Rooney, who is director of Touro Law Center's International Justice Center for Post-Graduate Development, continues to oversee the incubator while consulting on the development of others.

For some of these lawyers, he said, paying off their student loans and going through the "peaks and valleys" of work flow and income are major challenges. But at their core, they are attracted to these "low-bono" cases because they want to serve their community.

"A lot of lawyers have a commitment to social justice," Rooney said. "Lawyers have a responsibility to make sure that people in their community are not shut out of the legal system."

Hofstra program

Hofstra University has a similar launchpad for attorneys, affiliated with its Maurice A. Deane School of Law.
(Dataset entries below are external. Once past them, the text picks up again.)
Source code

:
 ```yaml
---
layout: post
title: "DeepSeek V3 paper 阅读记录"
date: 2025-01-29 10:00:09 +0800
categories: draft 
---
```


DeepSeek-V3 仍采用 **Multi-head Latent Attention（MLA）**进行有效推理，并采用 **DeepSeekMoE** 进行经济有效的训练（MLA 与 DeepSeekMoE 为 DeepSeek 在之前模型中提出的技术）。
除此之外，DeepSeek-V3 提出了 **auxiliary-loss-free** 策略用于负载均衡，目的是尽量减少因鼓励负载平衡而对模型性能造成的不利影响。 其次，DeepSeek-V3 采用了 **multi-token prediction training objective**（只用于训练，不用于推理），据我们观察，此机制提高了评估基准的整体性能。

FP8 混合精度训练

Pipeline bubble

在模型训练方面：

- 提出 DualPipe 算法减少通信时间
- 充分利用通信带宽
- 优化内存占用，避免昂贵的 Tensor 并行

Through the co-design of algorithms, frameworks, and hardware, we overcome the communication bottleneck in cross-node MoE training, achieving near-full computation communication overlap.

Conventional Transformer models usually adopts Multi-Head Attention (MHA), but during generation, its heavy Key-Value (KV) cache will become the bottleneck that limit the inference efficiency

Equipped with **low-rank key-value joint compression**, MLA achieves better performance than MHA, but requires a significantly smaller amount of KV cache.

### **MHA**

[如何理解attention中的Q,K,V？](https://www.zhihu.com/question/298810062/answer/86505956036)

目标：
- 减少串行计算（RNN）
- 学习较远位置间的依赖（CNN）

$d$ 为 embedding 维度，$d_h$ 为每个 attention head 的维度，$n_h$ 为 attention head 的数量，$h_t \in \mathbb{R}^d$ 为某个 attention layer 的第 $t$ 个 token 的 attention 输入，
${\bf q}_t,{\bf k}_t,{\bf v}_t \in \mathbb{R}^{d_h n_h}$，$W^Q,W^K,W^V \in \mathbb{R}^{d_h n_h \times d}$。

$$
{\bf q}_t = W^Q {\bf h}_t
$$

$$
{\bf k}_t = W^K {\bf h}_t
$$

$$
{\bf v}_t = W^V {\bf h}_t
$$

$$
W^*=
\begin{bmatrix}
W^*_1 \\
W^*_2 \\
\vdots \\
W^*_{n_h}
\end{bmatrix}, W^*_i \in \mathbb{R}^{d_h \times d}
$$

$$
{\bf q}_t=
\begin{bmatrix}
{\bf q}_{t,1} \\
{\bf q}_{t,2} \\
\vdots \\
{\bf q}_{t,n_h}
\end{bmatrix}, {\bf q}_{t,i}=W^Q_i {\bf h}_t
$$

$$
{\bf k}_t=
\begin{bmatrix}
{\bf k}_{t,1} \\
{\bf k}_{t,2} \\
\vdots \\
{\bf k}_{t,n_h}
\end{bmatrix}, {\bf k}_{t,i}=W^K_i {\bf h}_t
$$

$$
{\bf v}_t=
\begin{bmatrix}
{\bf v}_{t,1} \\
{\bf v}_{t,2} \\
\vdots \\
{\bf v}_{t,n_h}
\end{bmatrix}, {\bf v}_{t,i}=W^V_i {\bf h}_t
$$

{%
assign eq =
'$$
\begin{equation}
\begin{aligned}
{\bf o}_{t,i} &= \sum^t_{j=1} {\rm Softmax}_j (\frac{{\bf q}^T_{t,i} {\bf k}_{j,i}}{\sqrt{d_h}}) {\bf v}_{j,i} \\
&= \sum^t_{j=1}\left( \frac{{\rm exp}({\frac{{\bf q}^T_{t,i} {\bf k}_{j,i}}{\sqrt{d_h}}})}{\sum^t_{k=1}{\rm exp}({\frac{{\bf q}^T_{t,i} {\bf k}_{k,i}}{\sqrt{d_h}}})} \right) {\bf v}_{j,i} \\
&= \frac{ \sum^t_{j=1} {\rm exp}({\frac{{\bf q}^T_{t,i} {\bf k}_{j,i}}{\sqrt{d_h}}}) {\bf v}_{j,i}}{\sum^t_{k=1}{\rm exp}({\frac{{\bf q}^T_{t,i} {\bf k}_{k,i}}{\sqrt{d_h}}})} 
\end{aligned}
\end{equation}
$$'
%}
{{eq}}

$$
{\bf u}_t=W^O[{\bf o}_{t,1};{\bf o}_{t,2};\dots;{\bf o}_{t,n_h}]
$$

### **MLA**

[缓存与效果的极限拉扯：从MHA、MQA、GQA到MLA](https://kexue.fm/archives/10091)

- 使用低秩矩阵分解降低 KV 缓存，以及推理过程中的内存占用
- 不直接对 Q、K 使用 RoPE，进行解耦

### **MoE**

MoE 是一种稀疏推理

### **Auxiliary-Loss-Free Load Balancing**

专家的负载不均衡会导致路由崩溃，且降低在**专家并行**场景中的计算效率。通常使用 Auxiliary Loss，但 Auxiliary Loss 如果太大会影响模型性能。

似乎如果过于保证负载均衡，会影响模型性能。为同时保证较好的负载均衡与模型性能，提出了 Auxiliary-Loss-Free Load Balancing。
The program, started in March 2014 and supported by grants and private donations, is a fellowship for recent graduates who have taken the bar exam and want to pursue public interest law.

Each of the four fellows in the program is paid a salary of $35,000 for the year, said Lisa M. Petrocelli, the program's executive director and managing attorney.

"We're a little different in that we don't ask them to pay into our incubator," said Petrocelli, who had been on staff at a Garden City law firm and then ran a solo practice. She said it is an important program for young lawyers, even if they decide to eventually work at a law firm.

"They might wind up at a Wall Street law firm or in practice, but they will always have that commitment to social justice," she said.

That was the case for Daniel G. DePasquale, an attorney at the Touro law incubator who was lured away from the large firm Cullen and Dykman, based in Garden City.

He had graduated from Touro in December 2010. Although he used to represent banks, now he helps homeowners fight foreclosure, he said.

"There's something to be said for the camaraderie that is in an office where you share a common purpose," DePasquale said. "And that's a lot more valuable than you think when you are starting your own practice."